**WORKING DATA:**
------------------------------------------------------------------------
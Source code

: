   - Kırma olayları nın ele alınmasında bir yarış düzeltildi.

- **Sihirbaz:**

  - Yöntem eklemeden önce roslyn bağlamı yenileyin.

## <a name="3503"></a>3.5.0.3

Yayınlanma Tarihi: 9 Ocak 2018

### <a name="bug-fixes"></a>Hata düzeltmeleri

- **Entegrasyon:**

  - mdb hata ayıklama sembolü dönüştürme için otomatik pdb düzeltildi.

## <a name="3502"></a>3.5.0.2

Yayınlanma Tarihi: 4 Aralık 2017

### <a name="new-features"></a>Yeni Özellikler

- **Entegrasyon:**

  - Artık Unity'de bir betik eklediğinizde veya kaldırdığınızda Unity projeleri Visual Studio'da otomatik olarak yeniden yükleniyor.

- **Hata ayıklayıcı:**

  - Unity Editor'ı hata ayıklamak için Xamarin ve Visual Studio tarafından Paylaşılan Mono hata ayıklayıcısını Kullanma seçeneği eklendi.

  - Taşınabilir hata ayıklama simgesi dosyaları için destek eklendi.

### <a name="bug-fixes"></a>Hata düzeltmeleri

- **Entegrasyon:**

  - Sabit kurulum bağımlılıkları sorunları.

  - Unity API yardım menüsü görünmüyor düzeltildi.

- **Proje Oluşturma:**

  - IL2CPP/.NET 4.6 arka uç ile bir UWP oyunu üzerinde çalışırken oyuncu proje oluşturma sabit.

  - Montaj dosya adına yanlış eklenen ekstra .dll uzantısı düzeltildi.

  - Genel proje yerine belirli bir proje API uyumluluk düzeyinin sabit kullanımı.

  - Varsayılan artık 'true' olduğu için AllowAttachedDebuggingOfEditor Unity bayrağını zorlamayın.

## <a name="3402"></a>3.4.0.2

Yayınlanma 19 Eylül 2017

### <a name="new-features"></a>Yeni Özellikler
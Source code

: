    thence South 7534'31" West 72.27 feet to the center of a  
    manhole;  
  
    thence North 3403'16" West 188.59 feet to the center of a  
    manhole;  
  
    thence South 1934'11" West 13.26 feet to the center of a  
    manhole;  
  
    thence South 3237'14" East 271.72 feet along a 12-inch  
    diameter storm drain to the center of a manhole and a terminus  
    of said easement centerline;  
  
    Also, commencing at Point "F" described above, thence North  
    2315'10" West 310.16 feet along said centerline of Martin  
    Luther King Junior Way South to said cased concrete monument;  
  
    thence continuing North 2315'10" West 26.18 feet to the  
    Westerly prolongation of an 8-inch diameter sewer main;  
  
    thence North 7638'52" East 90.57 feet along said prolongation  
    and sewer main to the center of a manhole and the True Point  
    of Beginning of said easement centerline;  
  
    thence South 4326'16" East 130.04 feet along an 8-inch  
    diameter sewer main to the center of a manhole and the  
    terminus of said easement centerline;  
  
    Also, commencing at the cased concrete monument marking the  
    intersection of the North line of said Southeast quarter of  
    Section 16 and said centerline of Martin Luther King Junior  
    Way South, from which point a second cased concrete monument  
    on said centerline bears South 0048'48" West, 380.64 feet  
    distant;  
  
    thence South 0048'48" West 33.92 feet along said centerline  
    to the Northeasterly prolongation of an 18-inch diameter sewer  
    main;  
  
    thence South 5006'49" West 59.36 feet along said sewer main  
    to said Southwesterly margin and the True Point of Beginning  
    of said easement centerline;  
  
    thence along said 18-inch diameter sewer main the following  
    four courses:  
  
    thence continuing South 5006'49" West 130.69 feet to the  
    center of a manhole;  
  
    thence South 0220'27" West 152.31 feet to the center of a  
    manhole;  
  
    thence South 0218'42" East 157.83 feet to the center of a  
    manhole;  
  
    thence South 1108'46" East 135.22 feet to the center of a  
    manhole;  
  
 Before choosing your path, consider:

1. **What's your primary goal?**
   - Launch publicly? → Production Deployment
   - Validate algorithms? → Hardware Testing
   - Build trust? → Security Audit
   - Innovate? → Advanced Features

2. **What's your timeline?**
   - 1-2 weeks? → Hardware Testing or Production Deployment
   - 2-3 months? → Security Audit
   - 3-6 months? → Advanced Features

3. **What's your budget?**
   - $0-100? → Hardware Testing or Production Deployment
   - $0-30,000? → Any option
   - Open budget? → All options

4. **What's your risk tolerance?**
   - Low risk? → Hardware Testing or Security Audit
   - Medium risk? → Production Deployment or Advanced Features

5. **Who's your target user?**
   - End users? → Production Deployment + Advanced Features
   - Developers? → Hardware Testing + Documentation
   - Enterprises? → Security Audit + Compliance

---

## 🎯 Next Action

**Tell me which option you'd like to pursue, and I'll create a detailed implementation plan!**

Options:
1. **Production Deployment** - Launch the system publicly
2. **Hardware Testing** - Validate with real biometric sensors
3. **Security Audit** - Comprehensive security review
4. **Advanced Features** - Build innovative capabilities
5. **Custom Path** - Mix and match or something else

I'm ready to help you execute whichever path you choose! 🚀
------------------------------------------------------------------------
From the entries, copy every line in which the word "your" occurs.

**EXERCISE RESULT:**
 Before choosing your path, consider:
1. **What's your primary goal?**
2. **What's your timeline?**
3. **What's your budget?**
4. **What's your risk tolerance?**
5. **Who's your target user?**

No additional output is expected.